- _Data to examine_:
-*-
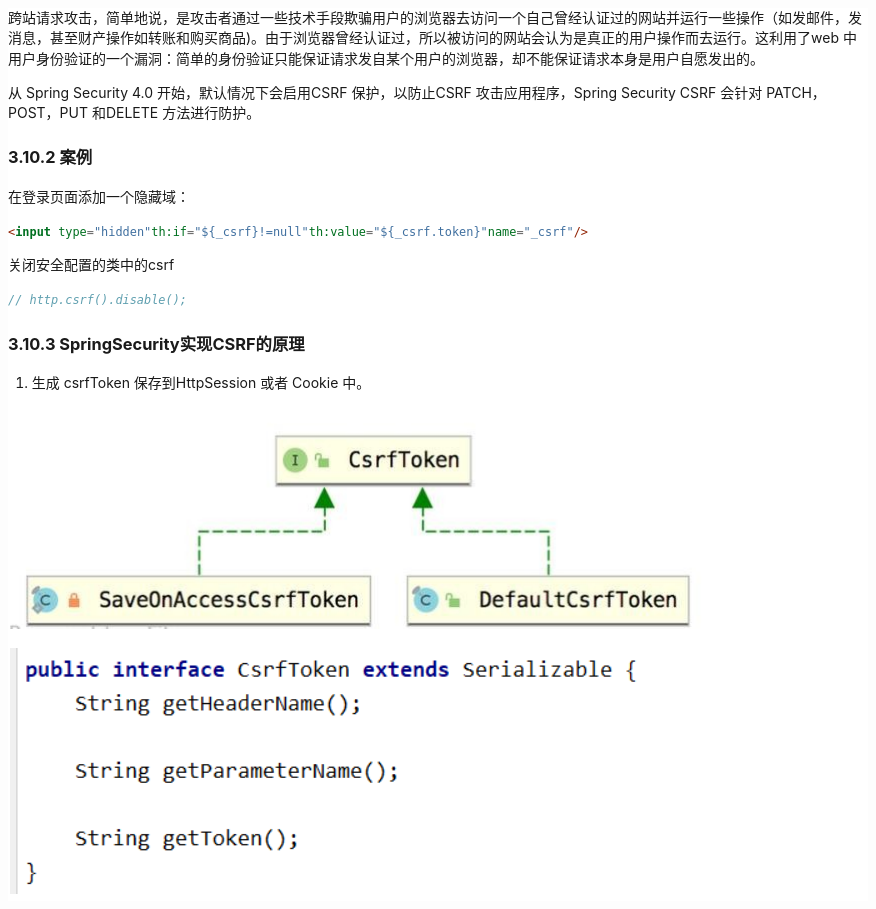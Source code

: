  跨站请求攻击，简单地说，是攻击者通过一些技术手段欺骗用户的浏览器去访问一个自己曾经认证过的网站并运行一些操作（如发邮件，发消息，甚至财产操作如转账和购买商品)。由于浏览器曾经认证过，所以被访问的网站会认为是真正的用户操作而去运行。这利用了web 中用户身份验证的一个漏洞：简单的身份验证只能保证请求发自某个用户的浏览器，却不能保证请求本身是用户自愿发出的。

 从 Spring Security 4.0 开始，默认情况下会启用CSRF 保护，以防止CSRF 攻击应用程序，Spring Security CSRF 会针对 PATCH，POST，PUT 和DELETE 方法进行防护。

### **3.10.2** 案例

 在登录页面添加一个隐藏域：

 ```html
 <input type="hidden"th:if="${_csrf}!=null"th:value="${_csrf.token}"name="_csrf"/>
 ```

关闭安全配置的类中的csrf

```java
// http.csrf().disable();
```

### **3.10.3** SpringSecurity实现CSRF的原理

1. 生成 csrfToken 保存到HttpSession 或者 Cookie 中。

![img](image/wps184.png)
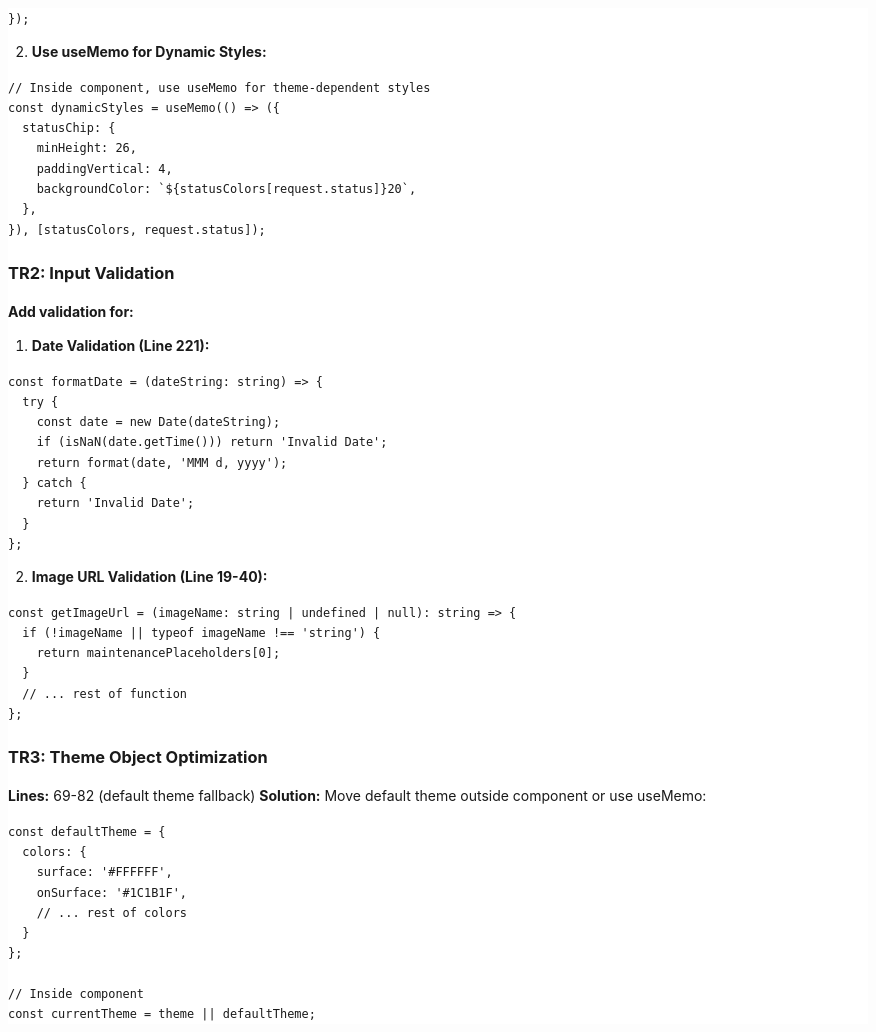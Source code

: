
 ```tsx
});
```

2. **Use useMemo for Dynamic Styles:**
```tsx
// Inside component, use useMemo for theme-dependent styles
const dynamicStyles = useMemo(() => ({
  statusChip: {
    minHeight: 26,
    paddingVertical: 4,
    backgroundColor: `${statusColors[request.status]}20`,
  },
}), [statusColors, request.status]);
```

### TR2: Input Validation
**Add validation for:**
1. **Date Validation (Line 221):**
```tsx
const formatDate = (dateString: string) => {
  try {
    const date = new Date(dateString);
    if (isNaN(date.getTime())) return 'Invalid Date';
    return format(date, 'MMM d, yyyy');
  } catch {
    return 'Invalid Date';
  }
};
```

2. **Image URL Validation (Line 19-40):**
```tsx
const getImageUrl = (imageName: string | undefined | null): string => {
  if (!imageName || typeof imageName !== 'string') {
    return maintenancePlaceholders[0];
  }
  // ... rest of function
};
```

### TR3: Theme Object Optimization
**Lines:** 69-82 (default theme fallback)
**Solution:** Move default theme outside component or use useMemo:
```tsx
const defaultTheme = {
  colors: {
    surface: '#FFFFFF',
    onSurface: '#1C1B1F',
    // ... rest of colors
  }
};

// Inside component
const currentTheme = theme || defaultTheme;
```
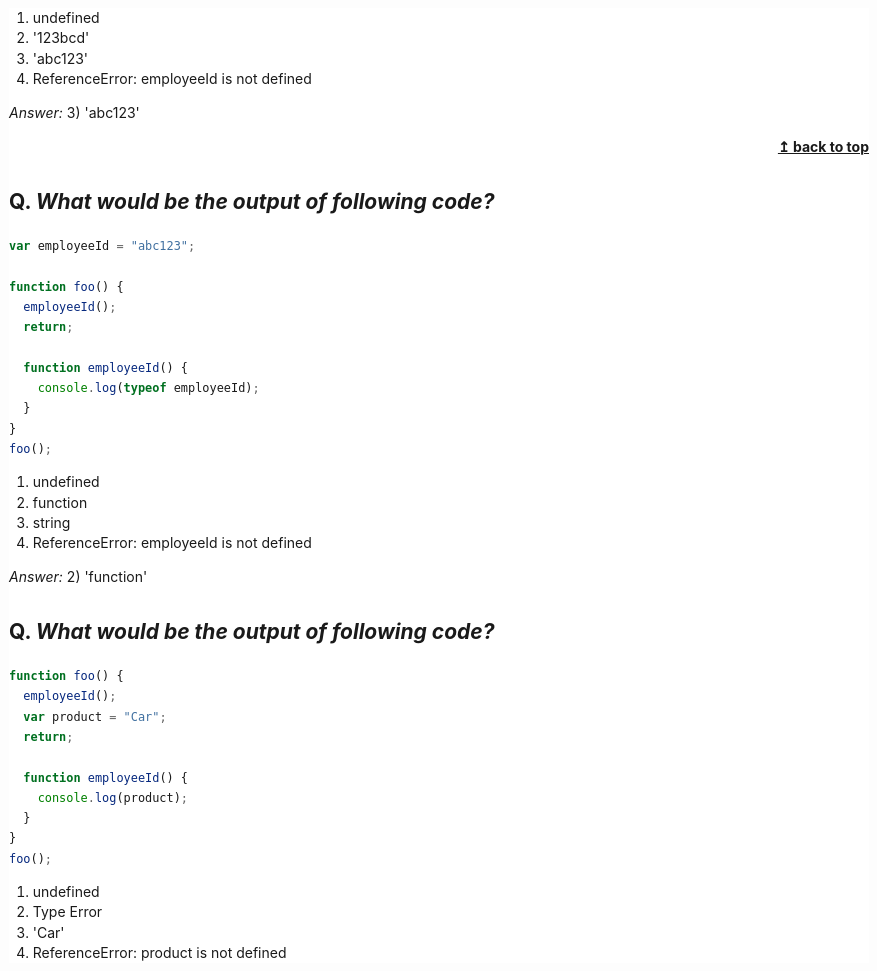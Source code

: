 1.  undefined
2.  '123bcd'
3.  'abc123'
4.  ReferenceError: employeeId is not defined

_Answer:_ 3) 'abc123'

<div align="right">
    <b><a href="#">↥ back to top</a></b>
</div>

## Q. ***What would be the output of following code?***

```javascript
var employeeId = "abc123";

function foo() {
  employeeId();
  return;

  function employeeId() {
    console.log(typeof employeeId);
  }
}
foo();
```

1.  undefined
2.  function
3.  string
4.  ReferenceError: employeeId is not defined

_Answer:_ 2) 'function'

## Q. ***What would be the output of following code?***

```javascript
function foo() {
  employeeId();
  var product = "Car";
  return;

  function employeeId() {
    console.log(product);
  }
}
foo();
```

1.  undefined
2.  Type Error
3.  'Car'
4.  ReferenceError: product is not defined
-*-
- _Task details_: Nothing but a number should be given: how many lines of the material contain "null".

- _Task response_: 2